Requirement: Write out all the records exactly, and keep any images out.

[[ Study material open ]]

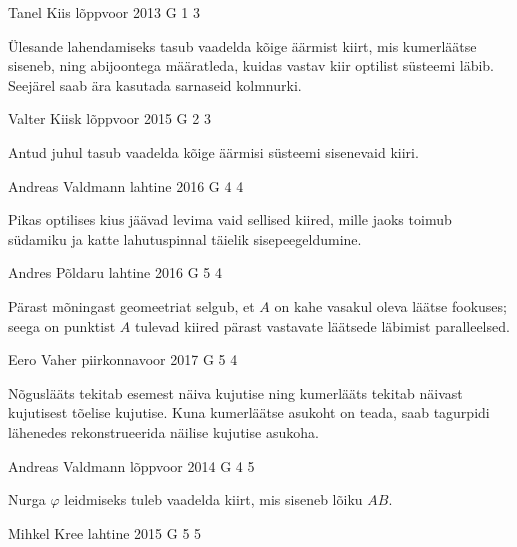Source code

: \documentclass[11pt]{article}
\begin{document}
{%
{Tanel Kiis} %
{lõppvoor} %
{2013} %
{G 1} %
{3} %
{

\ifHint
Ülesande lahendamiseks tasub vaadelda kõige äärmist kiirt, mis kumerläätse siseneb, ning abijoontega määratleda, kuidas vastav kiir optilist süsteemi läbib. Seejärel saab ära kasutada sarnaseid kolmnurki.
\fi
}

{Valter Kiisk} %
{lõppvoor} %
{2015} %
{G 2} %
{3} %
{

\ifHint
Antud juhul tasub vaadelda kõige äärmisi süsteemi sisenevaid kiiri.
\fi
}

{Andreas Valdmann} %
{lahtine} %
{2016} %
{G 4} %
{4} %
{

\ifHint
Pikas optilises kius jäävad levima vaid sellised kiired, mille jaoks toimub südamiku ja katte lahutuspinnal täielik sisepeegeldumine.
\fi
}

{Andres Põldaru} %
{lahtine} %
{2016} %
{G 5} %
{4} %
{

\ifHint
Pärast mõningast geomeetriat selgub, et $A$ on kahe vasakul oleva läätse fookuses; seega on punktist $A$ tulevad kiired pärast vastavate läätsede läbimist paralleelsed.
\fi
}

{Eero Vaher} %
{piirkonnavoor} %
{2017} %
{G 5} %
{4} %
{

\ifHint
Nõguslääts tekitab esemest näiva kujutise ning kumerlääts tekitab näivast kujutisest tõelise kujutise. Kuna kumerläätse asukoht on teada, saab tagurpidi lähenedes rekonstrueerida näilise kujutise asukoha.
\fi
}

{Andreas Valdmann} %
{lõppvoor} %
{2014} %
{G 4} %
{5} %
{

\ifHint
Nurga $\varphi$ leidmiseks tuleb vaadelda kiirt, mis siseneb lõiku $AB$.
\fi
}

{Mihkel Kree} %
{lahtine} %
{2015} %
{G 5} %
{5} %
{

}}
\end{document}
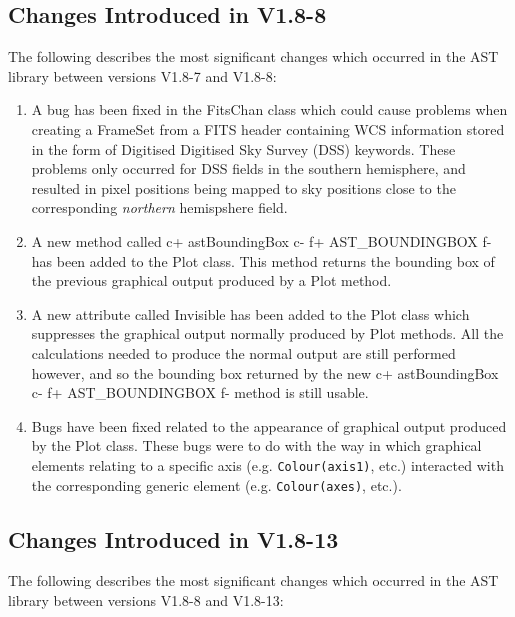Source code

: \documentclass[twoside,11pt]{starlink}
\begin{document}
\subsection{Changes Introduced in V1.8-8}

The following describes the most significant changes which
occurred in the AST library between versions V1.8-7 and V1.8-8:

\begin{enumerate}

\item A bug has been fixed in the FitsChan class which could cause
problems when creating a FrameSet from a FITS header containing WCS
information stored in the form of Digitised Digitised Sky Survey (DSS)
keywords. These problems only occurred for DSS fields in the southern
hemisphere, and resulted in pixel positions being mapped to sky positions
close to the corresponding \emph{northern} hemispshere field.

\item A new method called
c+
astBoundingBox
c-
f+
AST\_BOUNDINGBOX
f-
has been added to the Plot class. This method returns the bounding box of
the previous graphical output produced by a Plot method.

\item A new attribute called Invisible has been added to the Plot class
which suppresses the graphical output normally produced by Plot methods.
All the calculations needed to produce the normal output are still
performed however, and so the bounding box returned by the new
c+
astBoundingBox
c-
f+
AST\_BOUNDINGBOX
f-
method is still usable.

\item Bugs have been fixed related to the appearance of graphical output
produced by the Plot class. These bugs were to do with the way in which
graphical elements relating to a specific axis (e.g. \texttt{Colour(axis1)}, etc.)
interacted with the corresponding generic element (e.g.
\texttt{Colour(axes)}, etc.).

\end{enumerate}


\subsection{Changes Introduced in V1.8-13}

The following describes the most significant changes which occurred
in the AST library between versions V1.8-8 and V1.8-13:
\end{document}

[[ Study material closed ]]

Written solution:
Source code

: \documentclass[11pt]{article}
\begin{document}
{%
{Tanel Kiis} %
{lõppvoor} %
{2013} %
{G 1} %
{3} %
{

\ifHint
Ülesande lahendamiseks tasub vaadelda kõige äärmist kiirt, mis kumerläätse siseneb, ning abijoontega määratleda, kuidas vastav kiir optilist süsteemi läbib. Seejärel saab ära kasutada sarnaseid kolmnurki.
\fi
}

{Valter Kiisk} %
{lõppvoor} %
{2015} %
{G 2} %
{3} %
{

\ifHint
Antud juhul tasub vaadelda kõige äärmisi süsteemi sisenevaid kiiri.
\fi
}

{Andreas Valdmann} %
{lahtine} %
{2016} %
{G 4} %
{4} %
{

\ifHint
Pikas optilises kius jäävad levima vaid sellised kiired, mille jaoks toimub südamiku ja katte lahutuspinnal täielik sisepeegeldumine.
\fi
}

{Andres Põldaru} %
{lahtine} %
{2016} %
{G 5} %
{4} %
{

\ifHint
Pärast mõningast geomeetriat selgub, et $A$ on kahe vasakul oleva läätse fookuses; seega on punktist $A$ tulevad kiired pärast vastavate läätsede läbimist paralleelsed.
\fi
}

{Eero Vaher} %
{piirkonnavoor} %
{2017} %
{G 5} %
{4} %
{

\ifHint
Nõguslääts tekitab esemest näiva kujutise ning kumerlääts tekitab näivast kujutisest tõelise kujutise. Kuna kumerläätse asukoht on teada, saab tagurpidi lähenedes rekonstrueerida näilise kujutise asukoha.
\fi
}

{Andreas Valdmann} %
{lõppvoor} %
{2014} %
{G 4} %
{5} %
{

\ifHint
Nurga $\varphi$ leidmiseks tuleb vaadelda kiirt, mis siseneb lõiku $AB$.
\fi
}

{Mihkel Kree} %
{lahtine} %
{2015} %
{G 5} %
{5} %
{

}}
\end{document}
Source code

: \documentclass[twoside,11pt]{starlink}
\begin{document}
\subsection{Changes Introduced in V1.8-8}

The following describes the most significant changes which
occurred in the AST library between versions V1.8-7 and V1.8-8:

\begin{enumerate}

\item A bug has been fixed in the FitsChan class which could cause
problems when creating a FrameSet from a FITS header containing WCS
information stored in the form of Digitised Digitised Sky Survey (DSS)
keywords. These problems only occurred for DSS fields in the southern
hemisphere, and resulted in pixel positions being mapped to sky positions
close to the corresponding \emph{northern} hemispshere field.

\item A new method called
c+
astBoundingBox
c-
f+
AST\_BOUNDINGBOX
f-
has been added to the Plot class. This method returns the bounding box of
the previous graphical output produced by a Plot method.

\item A new attribute called Invisible has been added to the Plot class
which suppresses the graphical output normally produced by Plot methods.
All the calculations needed to produce the normal output are still
performed however, and so the bounding box returned by the new
c+
astBoundingBox
c-
f+
AST\_BOUNDINGBOX
f-
method is still usable.

\item Bugs have been fixed related to the appearance of graphical output
produced by the Plot class. These bugs were to do with the way in which
graphical elements relating to a specific axis (e.g. \texttt{Colour(axis1)}, etc.)
interacted with the corresponding generic element (e.g.
\texttt{Colour(axes)}, etc.).

\end{enumerate}


\subsection{Changes Introduced in V1.8-13}

The following describes the most significant changes which occurred
in the AST library between versions V1.8-8 and V1.8-13:
\end{document}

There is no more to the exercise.